* _EXERCISE DIRECTIONS_:
A word-for-word transcription of all the data is required.

---- DATA IN THIS EXERCISE

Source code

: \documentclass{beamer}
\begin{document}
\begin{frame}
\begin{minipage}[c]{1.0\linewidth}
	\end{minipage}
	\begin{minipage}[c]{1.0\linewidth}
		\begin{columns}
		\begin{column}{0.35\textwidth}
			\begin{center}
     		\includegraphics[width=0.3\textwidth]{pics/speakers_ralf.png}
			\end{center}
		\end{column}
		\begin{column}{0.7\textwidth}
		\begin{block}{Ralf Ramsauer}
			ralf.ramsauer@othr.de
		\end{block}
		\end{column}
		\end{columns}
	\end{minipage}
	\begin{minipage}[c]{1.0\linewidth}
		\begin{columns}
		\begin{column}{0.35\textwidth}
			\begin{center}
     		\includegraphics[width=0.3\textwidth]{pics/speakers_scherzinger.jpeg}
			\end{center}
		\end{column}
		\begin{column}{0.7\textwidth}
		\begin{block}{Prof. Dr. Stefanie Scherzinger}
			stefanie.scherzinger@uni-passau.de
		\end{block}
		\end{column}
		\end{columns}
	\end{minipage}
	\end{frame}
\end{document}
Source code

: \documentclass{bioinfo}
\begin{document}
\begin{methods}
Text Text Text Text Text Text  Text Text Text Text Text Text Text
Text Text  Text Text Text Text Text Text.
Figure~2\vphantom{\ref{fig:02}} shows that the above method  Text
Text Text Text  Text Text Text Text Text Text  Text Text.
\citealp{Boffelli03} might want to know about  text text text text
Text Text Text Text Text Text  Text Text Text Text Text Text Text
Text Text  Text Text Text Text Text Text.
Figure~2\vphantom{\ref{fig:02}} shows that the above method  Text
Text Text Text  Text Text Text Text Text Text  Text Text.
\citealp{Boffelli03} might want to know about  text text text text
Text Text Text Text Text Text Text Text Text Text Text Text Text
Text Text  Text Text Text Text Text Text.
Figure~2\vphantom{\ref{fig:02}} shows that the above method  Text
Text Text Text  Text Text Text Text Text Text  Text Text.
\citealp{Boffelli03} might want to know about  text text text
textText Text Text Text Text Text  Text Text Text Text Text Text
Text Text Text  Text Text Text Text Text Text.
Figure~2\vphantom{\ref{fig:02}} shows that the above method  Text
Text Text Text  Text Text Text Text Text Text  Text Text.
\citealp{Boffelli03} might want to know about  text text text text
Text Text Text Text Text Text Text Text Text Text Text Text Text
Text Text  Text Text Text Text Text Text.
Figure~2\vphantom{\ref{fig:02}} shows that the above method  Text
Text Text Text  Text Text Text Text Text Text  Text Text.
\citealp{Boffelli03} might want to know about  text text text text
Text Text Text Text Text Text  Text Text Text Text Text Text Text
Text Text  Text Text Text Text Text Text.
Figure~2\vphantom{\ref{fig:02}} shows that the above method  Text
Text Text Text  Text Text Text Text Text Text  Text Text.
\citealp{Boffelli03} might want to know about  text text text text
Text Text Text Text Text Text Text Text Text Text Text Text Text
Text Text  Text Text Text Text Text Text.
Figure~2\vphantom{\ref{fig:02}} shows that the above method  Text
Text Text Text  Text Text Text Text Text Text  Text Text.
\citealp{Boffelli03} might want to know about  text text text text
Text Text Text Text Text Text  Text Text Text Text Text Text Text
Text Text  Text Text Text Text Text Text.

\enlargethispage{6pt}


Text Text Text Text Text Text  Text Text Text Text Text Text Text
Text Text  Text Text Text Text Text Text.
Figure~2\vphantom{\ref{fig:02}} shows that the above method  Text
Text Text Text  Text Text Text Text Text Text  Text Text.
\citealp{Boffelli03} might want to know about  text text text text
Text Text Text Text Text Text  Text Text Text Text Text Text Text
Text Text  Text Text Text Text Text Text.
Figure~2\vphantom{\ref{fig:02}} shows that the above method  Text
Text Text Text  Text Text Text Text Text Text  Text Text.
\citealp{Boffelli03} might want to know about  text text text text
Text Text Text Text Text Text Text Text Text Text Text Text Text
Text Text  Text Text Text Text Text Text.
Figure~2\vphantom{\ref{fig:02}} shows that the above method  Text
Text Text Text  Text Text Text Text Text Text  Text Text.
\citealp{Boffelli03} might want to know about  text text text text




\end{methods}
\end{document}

--------

* _RESULT OF THIS EXERCISE_:
Source code

: \documentclass{beamer}
\begin{document}
\begin{frame}
\begin{minipage}[c]{1.0\linewidth}
	\end{minipage}
	\begin{minipage}[c]{1.0\linewidth}
		\begin{columns}
		\begin{column}{0.35\textwidth}
			\begin{center}
     		\includegraphics[width=0.3\textwidth]{pics/speakers_ralf.png}
			\end{center}
		\end{column}
		\begin{column}{0.7\textwidth}
		\begin{block}{Ralf Ramsauer}
			ralf.ramsauer@othr.de
		\end{block}
		\end{column}
		\end{columns}
	\end{minipage}
	\begin{minipage}[c]{1.0\linewidth}
		\begin{columns}
		\begin{column}{0.35\textwidth}
			\begin{center}
     		\includegraphics[width=0.3\textwidth]{pics/speakers_scherzinger.jpeg}
			\end{center}
		\end{column}
		\begin{column}{0.7\textwidth}
		\begin{block}{Prof. Dr. Stefanie Scherzinger}
			stefanie.scherzinger@uni-passau.de
		\end{block}
		\end{column}
		\end{columns}
	\end{minipage}
	\end{frame}
\end{document}
Source code

: \documentclass{bioinfo}
\begin{document}
\begin{methods}
Text Text Text Text Text Text  Text Text Text Text Text Text Text
Text Text  Text Text Text Text Text Text.
Figure~2\vphantom{\ref{fig:02}} shows that the above method  Text
Text Text Text  Text Text Text Text Text Text  Text Text.
\citealp{Boffelli03} might want to know about  text text text text
Text Text Text Text Text Text  Text Text Text Text Text Text Text
Text Text  Text Text Text Text Text Text.
Figure~2\vphantom{\ref{fig:02}} shows that the above method  Text
Text Text Text  Text Text Text Text Text Text  Text Text.
\citealp{Boffelli03} might want to know about  text text text text
Text Text Text Text Text Text Text Text Text Text Text Text Text
Text Text  Text Text Text Text Text Text.
Figure~2\vphantom{\ref{fig:02}} shows that the above method  Text
Text Text Text  Text Text Text Text Text Text  Text Text.
\citealp{Boffelli03} might want to know about  text text text
textText Text Text Text Text Text  Text Text Text Text Text Text
Text Text Text  Text Text Text Text Text Text.
Figure~2\vphantom{\ref{fig:02}} shows that the above method  Text
Text Text Text  Text Text Text Text Text Text  Text Text.
\citealp{Boffelli03} might want to know about  text text text text
Text Text Text Text Text Text Text Text Text Text Text Text Text
Text Text  Text Text Text Text Text Text.
Figure~2\vphantom{\ref{fig:02}} shows that the above method  Text
Text Text Text  Text Text Text Text Text Text  Text Text.
\citealp{Boffelli03} might want to know about  text text text text
Text Text Text Text Text Text  Text Text Text Text Text Text Text
Text Text  Text Text Text Text Text Text.
Figure~2\vphantom{\ref{fig:02}} shows that the above method  Text
Text Text Text  Text Text Text Text Text Text  Text Text.
\citealp{Boffelli03} might want to know about  text text text text
Text Text Text Text Text Text Text Text Text Text Text Text Text
Text Text  Text Text Text Text Text Text.
Figure~2\vphantom{\ref{fig:02}} shows that the above method  Text
Text Text Text  Text Text Text Text Text Text  Text Text.
\citealp{Boffelli03} might want to know about  text text text text
Text Text Text Text Text Text  Text Text Text Text Text Text Text
Text Text  Text Text Text Text Text Text.

\enlargethispage{6pt}


Text Text Text Text Text Text  Text Text Text Text Text Text Text
Text Text  Text Text Text Text Text Text.
Figure~2\vphantom{\ref{fig:02}} shows that the above method  Text
Text Text Text  Text Text Text Text Text Text  Text Text.
\citealp{Boffelli03} might want to know about  text text text text
Text Text Text Text Text Text  Text Text Text Text Text Text Text
Text Text  Text Text Text Text Text Text.
Figure~2\vphantom{\ref{fig:02}} shows that the above method  Text
Text Text Text  Text Text Text Text Text Text  Text Text.
\citealp{Boffelli03} might want to know about  text text text text
Text Text Text Text Text Text Text Text Text Text Text Text Text
Text Text  Text Text Text Text Text Text.
Figure~2\vphantom{\ref{fig:02}} shows that the above method  Text
Text Text Text  Text Text Text Text Text Text  Text Text.
\citealp{Boffelli03} might want to know about  text text text text




\end{methods}
\end{document}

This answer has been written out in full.